Audit Entry updates have been disabled temporarily. Also, we are seeing intermittent issues with RightLink connectivity when scheduling RightScripts. Please restart the RightLink agent to resolve.
Incident Report for Flexera System Status Dashboard
Postmortem

Description:  

Customers experienced errors and were unable to utilize the Cloud Management Platform on Shards 3 and 4.

Timeframe:  September 3rd 3:30pm to September 4th 10:52am PDT

Incident Summary

On Thursday September 3rd customers using the Cloud Management Platform reported API endpoints errors and failing scripts. Errors also occurred in the Dashboard, Self Service and Governance components.

 Investigations confirmed the error rates were much higher than average and concluded higher than average customer traffic volumes were contributing to high CPU levels on the Audit instances. The instances impacted were scaled up to larger versions improving response times and lowering CPU loads. However, the errors rates did not significantly improve.

 On September 3rd at 9:55pm PDT the decision was made to take Cloud Management, Self Service and Governance dashboards and Audit-entry updates offline in order to Investigate the issues in an isolated environment. These investigations revealed that the additional traffic volumes were the result of the RightNet routers being hit with millions of audit entry requests for a customer account that was no longer active.

 Despite the account having been deleted, the CMP instances were still able to authenticate it using the instance API token. The instance API token OAUTH call should have checked to make sure that the account was not deleted. If an account is deleted, it should return a 204 error.
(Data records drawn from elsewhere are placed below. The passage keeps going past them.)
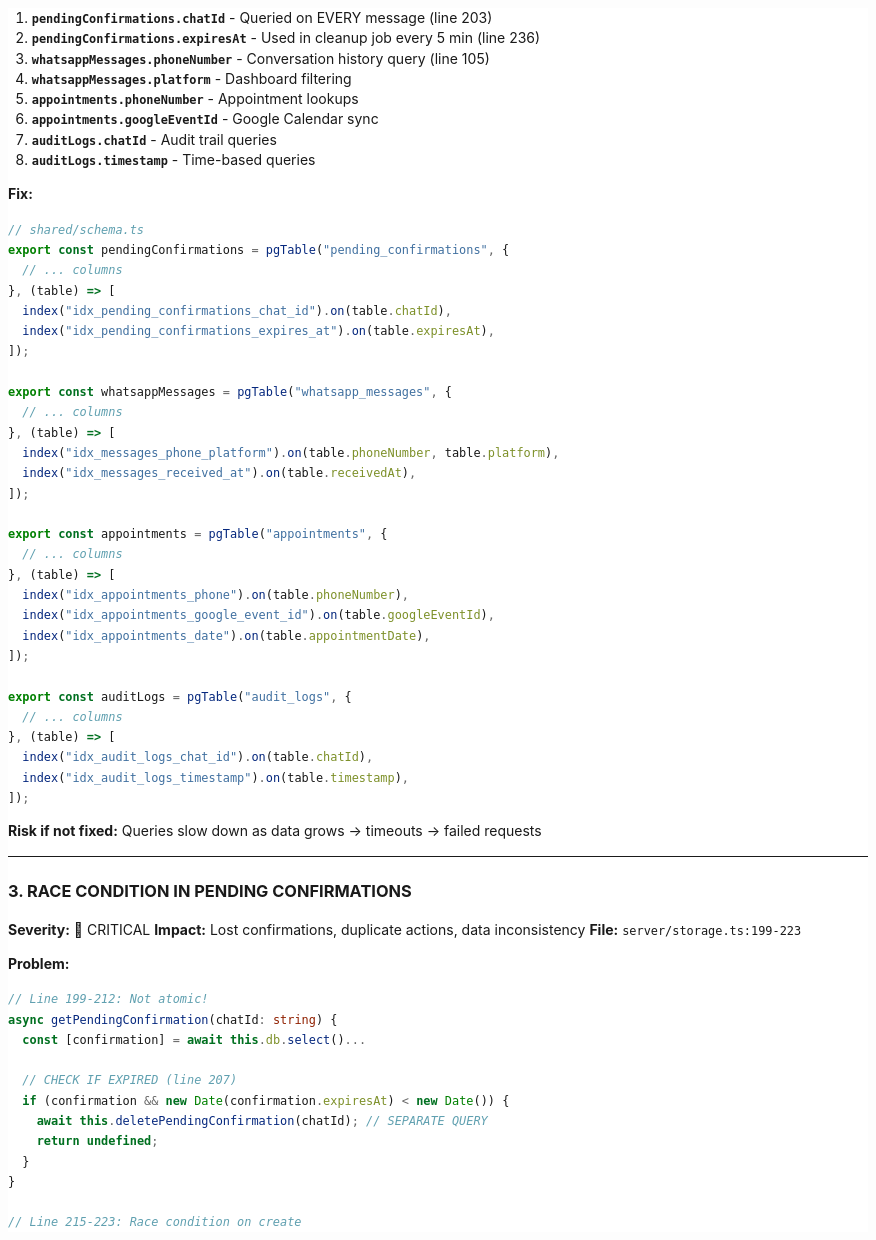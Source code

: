 1. **`pendingConfirmations.chatId`** - Queried on EVERY message (line 203)
2. **`pendingConfirmations.expiresAt`** - Used in cleanup job every 5 min (line 236)
3. **`whatsappMessages.phoneNumber`** - Conversation history query (line 105)
4. **`whatsappMessages.platform`** - Dashboard filtering
5. **`appointments.phoneNumber`** - Appointment lookups
6. **`appointments.googleEventId`** - Google Calendar sync
7. **`auditLogs.chatId`** - Audit trail queries
8. **`auditLogs.timestamp`** - Time-based queries

**Fix:**
```typescript
// shared/schema.ts
export const pendingConfirmations = pgTable("pending_confirmations", {
  // ... columns
}, (table) => [
  index("idx_pending_confirmations_chat_id").on(table.chatId),
  index("idx_pending_confirmations_expires_at").on(table.expiresAt),
]);

export const whatsappMessages = pgTable("whatsapp_messages", {
  // ... columns
}, (table) => [
  index("idx_messages_phone_platform").on(table.phoneNumber, table.platform),
  index("idx_messages_received_at").on(table.receivedAt),
]);

export const appointments = pgTable("appointments", {
  // ... columns
}, (table) => [
  index("idx_appointments_phone").on(table.phoneNumber),
  index("idx_appointments_google_event_id").on(table.googleEventId),
  index("idx_appointments_date").on(table.appointmentDate),
]);

export const auditLogs = pgTable("audit_logs", {
  // ... columns
}, (table) => [
  index("idx_audit_logs_chat_id").on(table.chatId),
  index("idx_audit_logs_timestamp").on(table.timestamp),
]);
```

**Risk if not fixed:** Queries slow down as data grows → timeouts → failed requests

---

### 3. **RACE CONDITION IN PENDING CONFIRMATIONS**
**Severity:** 🔴 CRITICAL
**Impact:** Lost confirmations, duplicate actions, data inconsistency
**File:** `server/storage.ts:199-223`

**Problem:**
```typescript
// Line 199-212: Not atomic!
async getPendingConfirmation(chatId: string) {
  const [confirmation] = await this.db.select()...

  // CHECK IF EXPIRED (line 207)
  if (confirmation && new Date(confirmation.expiresAt) < new Date()) {
    await this.deletePendingConfirmation(chatId); // SEPARATE QUERY
    return undefined;
  }
}

// Line 215-223: Race condition on create
```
If this happens then RightLink will not authenticate and as a result not send the audit entries at all and not put excessive load on the Audit Entry Instances.

 This change was put into production manually at 10:07 am PDT on September 4th and all functionality was re-enabled.

 Services were confirmed restored on September 4th at 10:52 am PDT.

Root Cause

  • The root cause of the high error rates and subsequent outage was found to be the Audit Entry Instances and RightNet Routers being overwhelmed with traffic from a former customer account.
  • Despite the account having been deleted, the CMP instances were still able to authenticate it using the instance API token. The instance API token OAUTH call should have checked to make sure that the account was not deleted. If an account is deleted, it should return a 204 error. If this happens then RightLink will not authenticate and as a result not send the audit entries at all and not put excessive load on the Audit Entry Instances.

  

Corrective Action

  •  No follow up actions are required due to the root cause being found and remediated during Incident restoration activities.
Posted Oct 01, 2020 - 19:31 PDT

Resolved
This incident has been resolved.
Posted Sep 04, 2020 - 10:52 PDT
Monitoring
A fix has been implemented and we are monitoring the results.
Posted Sep 04, 2020 - 10:07 PDT
Update
We are continuing to work on a fix for this issue.
Posted Sep 03, 2020 - 23:13 PDT
Update
We are continuing to work on a fix for this issue.
Posted Sep 03, 2020 - 22:54 PDT
Identified
In order to mitigate issues we're seeing with access the the us-3 and us-4 Cloud Management, Self Service and Governance dashboards, audit-entry updates in Cloud Management have been disabled temporarily.
Posted Sep 03, 2020 - 21:55 PDT
This incident affected: Legacy Cloud Management (Cloud Management Dashboard - Shard 3).